■ **WHAT YOU NEED TO DO**: Report the count of lines containing the word "rubric" in these records, with no other text.

■ **DATA UNDER STUDY**:
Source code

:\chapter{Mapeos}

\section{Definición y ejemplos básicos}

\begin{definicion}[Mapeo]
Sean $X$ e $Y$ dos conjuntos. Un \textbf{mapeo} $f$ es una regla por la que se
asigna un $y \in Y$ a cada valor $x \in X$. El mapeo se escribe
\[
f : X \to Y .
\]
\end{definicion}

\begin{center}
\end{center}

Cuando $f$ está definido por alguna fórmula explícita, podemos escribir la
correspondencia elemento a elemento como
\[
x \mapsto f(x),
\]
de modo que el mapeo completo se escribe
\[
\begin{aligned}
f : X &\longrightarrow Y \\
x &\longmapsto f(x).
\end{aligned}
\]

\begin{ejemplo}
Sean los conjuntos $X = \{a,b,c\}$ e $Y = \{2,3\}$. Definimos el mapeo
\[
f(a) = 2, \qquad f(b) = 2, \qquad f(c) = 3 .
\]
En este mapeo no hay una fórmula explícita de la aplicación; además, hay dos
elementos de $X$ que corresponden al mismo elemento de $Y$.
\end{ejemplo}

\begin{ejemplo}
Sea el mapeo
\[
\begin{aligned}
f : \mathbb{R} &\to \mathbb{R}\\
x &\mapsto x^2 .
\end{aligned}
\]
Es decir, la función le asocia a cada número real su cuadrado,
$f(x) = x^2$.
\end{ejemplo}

---

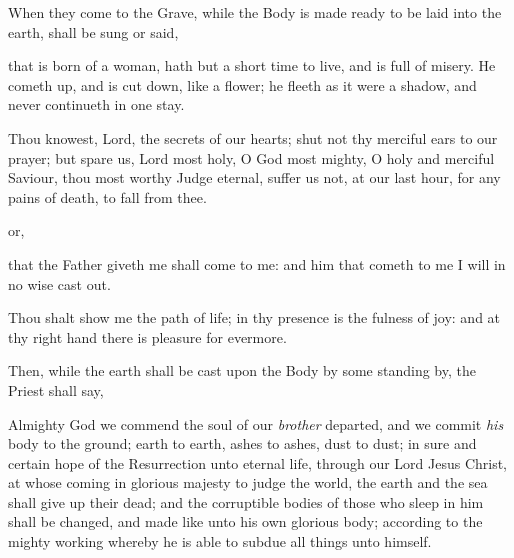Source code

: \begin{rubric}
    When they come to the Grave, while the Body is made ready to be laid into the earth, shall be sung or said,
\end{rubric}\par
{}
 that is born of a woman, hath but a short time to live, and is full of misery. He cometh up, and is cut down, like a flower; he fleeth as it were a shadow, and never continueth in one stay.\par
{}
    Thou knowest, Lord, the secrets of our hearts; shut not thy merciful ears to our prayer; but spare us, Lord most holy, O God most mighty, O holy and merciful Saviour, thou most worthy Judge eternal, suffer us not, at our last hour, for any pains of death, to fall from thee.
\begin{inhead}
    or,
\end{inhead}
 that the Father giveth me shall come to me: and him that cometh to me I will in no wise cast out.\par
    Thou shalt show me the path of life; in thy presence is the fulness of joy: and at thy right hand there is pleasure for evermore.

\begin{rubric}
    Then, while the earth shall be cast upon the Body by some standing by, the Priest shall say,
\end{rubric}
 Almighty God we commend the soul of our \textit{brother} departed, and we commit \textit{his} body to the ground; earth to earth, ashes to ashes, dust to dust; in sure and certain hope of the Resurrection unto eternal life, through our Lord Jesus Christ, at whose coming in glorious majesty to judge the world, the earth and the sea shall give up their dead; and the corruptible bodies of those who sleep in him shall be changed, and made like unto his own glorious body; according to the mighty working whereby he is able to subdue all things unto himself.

■ **SOLUTION**: 4